Patients with diabetes are at a higher risk for developing eye conditions because a high blood sugar level can damage blood vessels in the eye. Over 40 percent of patients diagnosed with diabetes develop some form of eye disease as a result. These conditions can cause blood or fluid to leak from the retina or new blood vessels to grow on the surface of the retina which can lead to significant damages to your vision and overall quality of life.
Diabetic eye conditions can be detected through a comprehensive eye exam. The exam involves a visual acuity test to measure vision at various distances and dilating drops to examine the structures of the eye for any signs of disease.
Eye exams should be performed at least once a year or as soon as any potential problems are detected. Early detection is the strongest protection against diabetic eye diseases. You can also minimize your risk of developing diabetic eye disease by keeping your blood sugar and blood pressure under control, eating a healthy diet, and exercising regularly.

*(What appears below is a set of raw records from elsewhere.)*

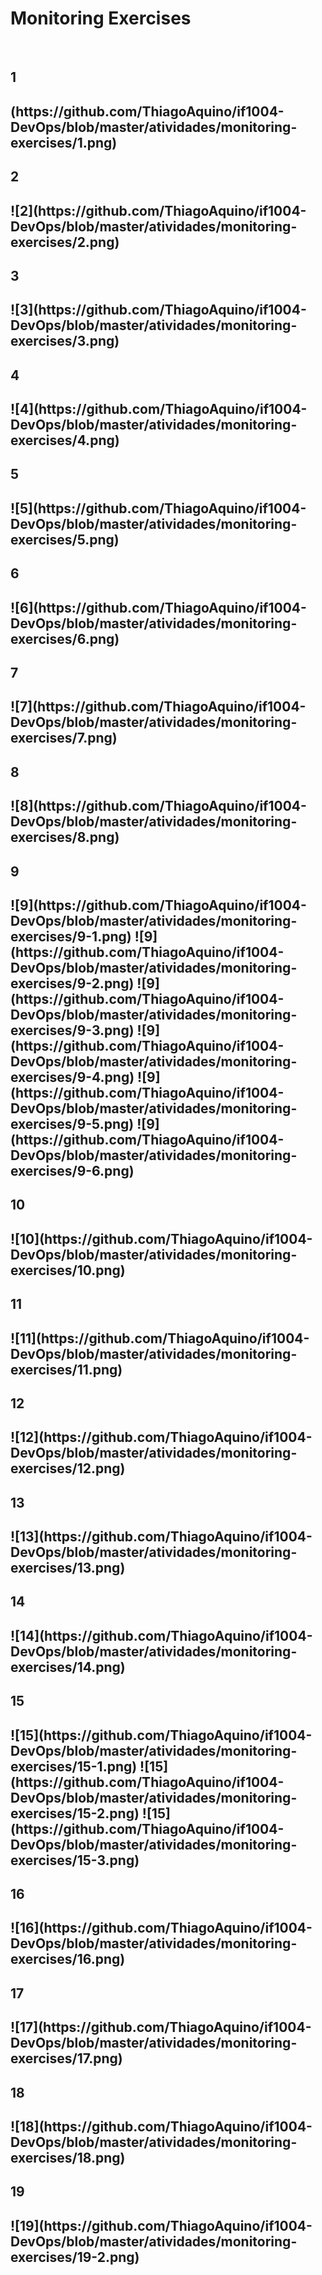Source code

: # Monitoring Exercises #
<br>
<h2>1<h2>
(https://github.com/ThiagoAquino/if1004-DevOps/blob/master/atividades/monitoring-exercises/1.png)
<br>
<h2>2<h2>
![2](https://github.com/ThiagoAquino/if1004-DevOps/blob/master/atividades/monitoring-exercises/2.png)
<br>
<h2>3<h2>
![3](https://github.com/ThiagoAquino/if1004-DevOps/blob/master/atividades/monitoring-exercises/3.png)
<br>
<h2>4<h2>
![4](https://github.com/ThiagoAquino/if1004-DevOps/blob/master/atividades/monitoring-exercises/4.png)
<br>
<h2>5<h2>
![5](https://github.com/ThiagoAquino/if1004-DevOps/blob/master/atividades/monitoring-exercises/5.png)
<br>
<h2>6<h2>
![6](https://github.com/ThiagoAquino/if1004-DevOps/blob/master/atividades/monitoring-exercises/6.png)
<br>
<h2>7<h2>
![7](https://github.com/ThiagoAquino/if1004-DevOps/blob/master/atividades/monitoring-exercises/7.png)
<br>
<h2>8<h2>
![8](https://github.com/ThiagoAquino/if1004-DevOps/blob/master/atividades/monitoring-exercises/8.png)
<br>
<h2>9<h2>
![9](https://github.com/ThiagoAquino/if1004-DevOps/blob/master/atividades/monitoring-exercises/9-1.png)
![9](https://github.com/ThiagoAquino/if1004-DevOps/blob/master/atividades/monitoring-exercises/9-2.png)
![9](https://github.com/ThiagoAquino/if1004-DevOps/blob/master/atividades/monitoring-exercises/9-3.png)
![9](https://github.com/ThiagoAquino/if1004-DevOps/blob/master/atividades/monitoring-exercises/9-4.png)
![9](https://github.com/ThiagoAquino/if1004-DevOps/blob/master/atividades/monitoring-exercises/9-5.png)
![9](https://github.com/ThiagoAquino/if1004-DevOps/blob/master/atividades/monitoring-exercises/9-6.png)
<br>
<h2>10<h2>
![10](https://github.com/ThiagoAquino/if1004-DevOps/blob/master/atividades/monitoring-exercises/10.png)
<br>
<h2>11<h2>
![11](https://github.com/ThiagoAquino/if1004-DevOps/blob/master/atividades/monitoring-exercises/11.png)
<br>
<h2>12<h2>
![12](https://github.com/ThiagoAquino/if1004-DevOps/blob/master/atividades/monitoring-exercises/12.png)
<br>
<h2>13<h2>
![13](https://github.com/ThiagoAquino/if1004-DevOps/blob/master/atividades/monitoring-exercises/13.png)
<br>
<h2>14<h2>
![14](https://github.com/ThiagoAquino/if1004-DevOps/blob/master/atividades/monitoring-exercises/14.png)
<br>
<h2>15<h2>
![15](https://github.com/ThiagoAquino/if1004-DevOps/blob/master/atividades/monitoring-exercises/15-1.png)
![15](https://github.com/ThiagoAquino/if1004-DevOps/blob/master/atividades/monitoring-exercises/15-2.png)
![15](https://github.com/ThiagoAquino/if1004-DevOps/blob/master/atividades/monitoring-exercises/15-3.png)
<br>
<h2>16<h2>
![16](https://github.com/ThiagoAquino/if1004-DevOps/blob/master/atividades/monitoring-exercises/16.png)
<br>
<h2>17<h2>
![17](https://github.com/ThiagoAquino/if1004-DevOps/blob/master/atividades/monitoring-exercises/17.png)
<br>
<h2>18<h2>
![18](https://github.com/ThiagoAquino/if1004-DevOps/blob/master/atividades/monitoring-exercises/18.png)
<br>
<h2>19<h2>
![19](https://github.com/ThiagoAquino/if1004-DevOps/blob/master/atividades/monitoring-exercises/19-2.png)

Your eyes can be affected by several different eye diseases related to diabetes. Some of these conditions include:
- Diabetic retinopathy: the most common diabetic eye disease and a leading cause of blindness in adults. Diabetic retinopathy develops as a result of changes in blood sugar levels or simply the presence of long-term diabetes. Most patients don’t develop this condition until they have had diabetes for at least 10 years. If high blood sugar levels cause blood vessels in the retina to leak blood or fluid, the retina may become swollen and form deposits.
- Proliferative diabetic retinopathy: the most advanced stage of diabetic retinopathy. It is classified by the growth of new blood vessels on the retina. These blood vessels are abnormal and fragile, and are susceptible to leaking blood and fluid onto the retina, which can cause severe vision loss and even blindness.
- Macular edema: a serious condition that can occur at any stage of diabetic retinopathy. It involves a buildup of fluid in the macula, the light-sensitive part of the retina that allows us to see objects with great detail. Macular edema can cause difficulty reading or doing close work, and can often greatly affect a patient’s quality of life by interfering with regular activities.